L’agression se produisit à 23 h 30 exactement. Je le sus parce que j’avais été poussé à consulter ma montre l’instant d’avant. Mon compteur à air me signalait une baisse d‘oxygène et sétait mis en marche. Mais avec la clarté des réverbères cela aurait pu être l’après-midi.

Au moins une dizaine de personnes auraient pu venir à mon secours, mais personne ne bougea.

Peut-être que l’effronterie de l’agresseur avait laissé perplexe les passants.

Peut- être crut-on qu’il s’agissait d’un jeu ou d’une querelle conjugale à la sortie d’un restaurant.

Il était possible – et c’était là le plus étrange –qu’on nous ait pris pour un couple.

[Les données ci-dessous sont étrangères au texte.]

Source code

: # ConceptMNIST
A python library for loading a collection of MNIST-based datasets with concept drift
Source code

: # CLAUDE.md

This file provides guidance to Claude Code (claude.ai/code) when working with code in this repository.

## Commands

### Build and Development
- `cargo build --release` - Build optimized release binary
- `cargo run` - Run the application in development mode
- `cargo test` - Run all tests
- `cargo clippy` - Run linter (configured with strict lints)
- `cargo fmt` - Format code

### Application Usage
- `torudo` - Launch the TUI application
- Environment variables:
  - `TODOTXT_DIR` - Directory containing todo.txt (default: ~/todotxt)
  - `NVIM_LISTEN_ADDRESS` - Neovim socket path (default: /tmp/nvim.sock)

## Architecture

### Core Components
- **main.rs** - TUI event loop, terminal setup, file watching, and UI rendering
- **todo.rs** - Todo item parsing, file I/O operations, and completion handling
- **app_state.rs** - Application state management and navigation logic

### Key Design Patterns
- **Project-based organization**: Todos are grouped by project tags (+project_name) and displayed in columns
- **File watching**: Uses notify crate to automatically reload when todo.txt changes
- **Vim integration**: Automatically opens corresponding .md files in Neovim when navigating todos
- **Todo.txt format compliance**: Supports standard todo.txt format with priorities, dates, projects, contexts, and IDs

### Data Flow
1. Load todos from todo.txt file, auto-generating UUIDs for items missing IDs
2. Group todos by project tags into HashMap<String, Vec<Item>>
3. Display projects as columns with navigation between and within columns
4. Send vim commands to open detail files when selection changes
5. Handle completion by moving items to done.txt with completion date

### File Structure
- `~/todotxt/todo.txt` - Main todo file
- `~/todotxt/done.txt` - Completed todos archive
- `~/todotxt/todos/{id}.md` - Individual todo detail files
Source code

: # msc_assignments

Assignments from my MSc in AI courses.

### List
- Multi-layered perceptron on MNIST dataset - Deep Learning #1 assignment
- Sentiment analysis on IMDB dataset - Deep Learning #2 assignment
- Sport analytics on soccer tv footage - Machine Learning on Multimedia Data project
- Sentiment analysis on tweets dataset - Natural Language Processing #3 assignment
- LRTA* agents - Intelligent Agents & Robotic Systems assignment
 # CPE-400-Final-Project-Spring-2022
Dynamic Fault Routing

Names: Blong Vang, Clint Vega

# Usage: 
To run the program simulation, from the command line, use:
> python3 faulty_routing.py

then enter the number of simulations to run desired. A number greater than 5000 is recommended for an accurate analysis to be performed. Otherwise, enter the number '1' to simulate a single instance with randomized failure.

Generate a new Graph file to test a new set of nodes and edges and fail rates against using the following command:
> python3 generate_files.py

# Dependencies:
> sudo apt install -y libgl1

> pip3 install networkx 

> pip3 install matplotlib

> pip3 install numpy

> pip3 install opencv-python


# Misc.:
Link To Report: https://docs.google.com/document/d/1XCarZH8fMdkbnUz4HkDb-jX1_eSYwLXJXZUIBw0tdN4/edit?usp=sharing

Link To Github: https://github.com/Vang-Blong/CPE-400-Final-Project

Une main m’empoigna par le col me plaquant si violemment contre la vitrine tout en m’arrachant mon compteur à air.

venise184

Je conservais, ma montre, mon portefeuille, mon stylo-plume, et même mon portable

L’espace de quelques heures, tout ne fut qu’un cauchemar. J’aurais préféré mourir de syphilis. Quand j’ai pu me le permettre je pus respirer au tuyau municipal qui s’enclenche toutes les trois heures jusqu’à ce que les compteurs d’air de la nationale banque se portent à mon secours. C’est la seule raison pour laquelle je suis encore en vie .C’est au moment où on pense avoir surmonté le danger qu’on se rend compte qu’on reste vivant, mais toujours au mauvais endroit et au mauvais moment.

Avec cet oxygène si cher, j’attendais qu’une hache s’abatte sur mon crâne, qu’une bombe explose, qu’une femme pour son bébé enfonce ses doigts dans mon cœur. Et dans mes rêves j’avais toujours la sensation d’avoir égaré un objet précieux qui ne devait pas me quitter de la journée : MON COMPTEUR A AIR.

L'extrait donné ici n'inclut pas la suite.